RECORD EXCERPTS
BEGIN
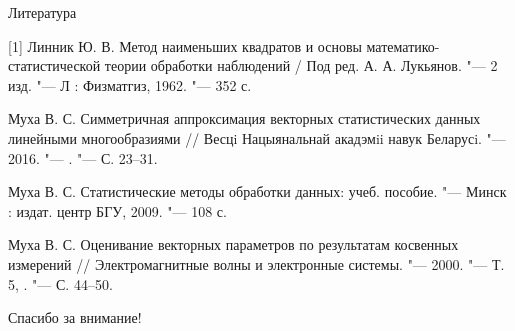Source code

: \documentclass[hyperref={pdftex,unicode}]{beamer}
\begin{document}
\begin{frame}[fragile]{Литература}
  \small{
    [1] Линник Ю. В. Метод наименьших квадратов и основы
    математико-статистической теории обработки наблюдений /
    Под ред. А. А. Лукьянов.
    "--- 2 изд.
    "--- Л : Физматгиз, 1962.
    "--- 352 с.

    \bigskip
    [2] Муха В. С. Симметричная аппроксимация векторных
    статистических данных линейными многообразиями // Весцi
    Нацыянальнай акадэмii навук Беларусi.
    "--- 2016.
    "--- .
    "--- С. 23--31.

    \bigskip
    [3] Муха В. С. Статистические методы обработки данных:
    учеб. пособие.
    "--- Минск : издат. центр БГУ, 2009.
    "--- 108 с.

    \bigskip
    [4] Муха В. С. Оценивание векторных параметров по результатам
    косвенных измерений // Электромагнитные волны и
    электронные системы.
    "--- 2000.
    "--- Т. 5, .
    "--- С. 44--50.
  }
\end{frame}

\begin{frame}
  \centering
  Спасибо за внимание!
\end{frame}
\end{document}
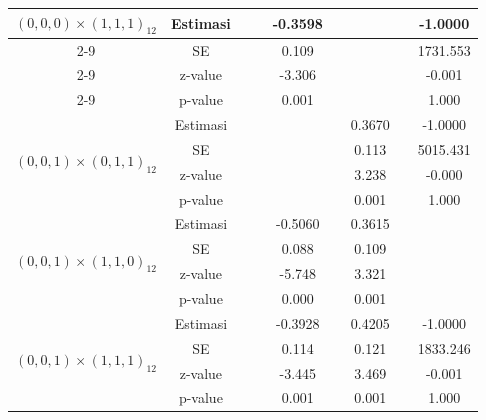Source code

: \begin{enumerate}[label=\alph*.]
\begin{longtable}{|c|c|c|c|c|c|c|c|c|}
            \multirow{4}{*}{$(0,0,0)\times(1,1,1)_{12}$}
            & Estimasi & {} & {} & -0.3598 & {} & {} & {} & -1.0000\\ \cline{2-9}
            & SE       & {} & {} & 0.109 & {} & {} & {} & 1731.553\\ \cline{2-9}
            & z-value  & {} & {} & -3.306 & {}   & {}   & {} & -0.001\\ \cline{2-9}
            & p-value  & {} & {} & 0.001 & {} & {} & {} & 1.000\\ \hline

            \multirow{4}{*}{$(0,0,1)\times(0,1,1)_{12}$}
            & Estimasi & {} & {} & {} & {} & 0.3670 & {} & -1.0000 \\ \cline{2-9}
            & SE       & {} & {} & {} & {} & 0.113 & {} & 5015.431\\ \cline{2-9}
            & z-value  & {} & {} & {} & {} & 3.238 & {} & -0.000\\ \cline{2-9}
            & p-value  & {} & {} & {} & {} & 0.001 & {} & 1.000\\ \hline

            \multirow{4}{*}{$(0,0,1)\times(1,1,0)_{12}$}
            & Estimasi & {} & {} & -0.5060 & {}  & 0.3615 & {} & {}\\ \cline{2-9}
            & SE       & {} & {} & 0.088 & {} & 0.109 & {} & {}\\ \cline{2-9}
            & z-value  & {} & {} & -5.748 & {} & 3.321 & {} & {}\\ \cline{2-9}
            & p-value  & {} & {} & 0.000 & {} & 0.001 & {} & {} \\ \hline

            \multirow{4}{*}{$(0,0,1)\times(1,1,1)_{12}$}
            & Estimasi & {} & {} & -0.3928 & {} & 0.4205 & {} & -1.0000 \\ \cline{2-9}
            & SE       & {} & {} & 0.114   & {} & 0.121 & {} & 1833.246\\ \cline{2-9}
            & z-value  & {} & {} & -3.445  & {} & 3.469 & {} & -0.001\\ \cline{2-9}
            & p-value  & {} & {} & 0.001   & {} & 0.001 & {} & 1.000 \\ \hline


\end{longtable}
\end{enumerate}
END
Leaving out every picture, repeat the records above exactly as they stand.

Source code

: \documentclass[hyperref={pdftex,unicode}]{beamer}
\begin{document}
\begin{frame}[fragile]{Литература}
  \small{
    [1] Линник Ю. В. Метод наименьших квадратов и основы
    математико-статистической теории обработки наблюдений /
    Под ред. А. А. Лукьянов.
    "--- 2 изд.
    "--- Л : Физматгиз, 1962.
    "--- 352 с.

    \bigskip
    [2] Муха В. С. Симметричная аппроксимация векторных
    статистических данных линейными многообразиями // Весцi
    Нацыянальнай акадэмii навук Беларусi.
    "--- 2016.
    "--- .
    "--- С. 23--31.

    \bigskip
    [3] Муха В. С. Статистические методы обработки данных:
    учеб. пособие.
    "--- Минск : издат. центр БГУ, 2009.
    "--- 108 с.

    \bigskip
    [4] Муха В. С. Оценивание векторных параметров по результатам
    косвенных измерений // Электромагнитные волны и
    электронные системы.
    "--- 2000.
    "--- Т. 5, .
    "--- С. 44--50.
  }
\end{frame}

\begin{frame}
  \centering
  Спасибо за внимание!
\end{frame}
\end{document}
Source code

: \begin{enumerate}[label=\alph*.]
\begin{longtable}{|c|c|c|c|c|c|c|c|c|}
            \multirow{4}{*}{$(0,0,0)\times(1,1,1)_{12}$}
            & Estimasi & {} & {} & -0.3598 & {} & {} & {} & -1.0000\\ \cline{2-9}
            & SE       & {} & {} & 0.109 & {} & {} & {} & 1731.553\\ \cline{2-9}
            & z-value  & {} & {} & -3.306 & {}   & {}   & {} & -0.001\\ \cline{2-9}
            & p-value  & {} & {} & 0.001 & {} & {} & {} & 1.000\\ \hline

            \multirow{4}{*}{$(0,0,1)\times(0,1,1)_{12}$}
            & Estimasi & {} & {} & {} & {} & 0.3670 & {} & -1.0000 \\ \cline{2-9}
            & SE       & {} & {} & {} & {} & 0.113 & {} & 5015.431\\ \cline{2-9}
            & z-value  & {} & {} & {} & {} & 3.238 & {} & -0.000\\ \cline{2-9}
            & p-value  & {} & {} & {} & {} & 0.001 & {} & 1.000\\ \hline

            \multirow{4}{*}{$(0,0,1)\times(1,1,0)_{12}$}
            & Estimasi & {} & {} & -0.5060 & {}  & 0.3615 & {} & {}\\ \cline{2-9}
            & SE       & {} & {} & 0.088 & {} & 0.109 & {} & {}\\ \cline{2-9}
            & z-value  & {} & {} & -5.748 & {} & 3.321 & {} & {}\\ \cline{2-9}
            & p-value  & {} & {} & 0.000 & {} & 0.001 & {} & {} \\ \hline

            \multirow{4}{*}{$(0,0,1)\times(1,1,1)_{12}$}
            & Estimasi & {} & {} & -0.3928 & {} & 0.4205 & {} & -1.0000 \\ \cline{2-9}
            & SE       & {} & {} & 0.114   & {} & 0.121 & {} & 1833.246\\ \cline{2-9}
            & z-value  & {} & {} & -3.445  & {} & 3.469 & {} & -0.001\\ \cline{2-9}
            & p-value  & {} & {} & 0.001   & {} & 0.001 & {} & 1.000 \\ \hline


\end{longtable}
\end{enumerate}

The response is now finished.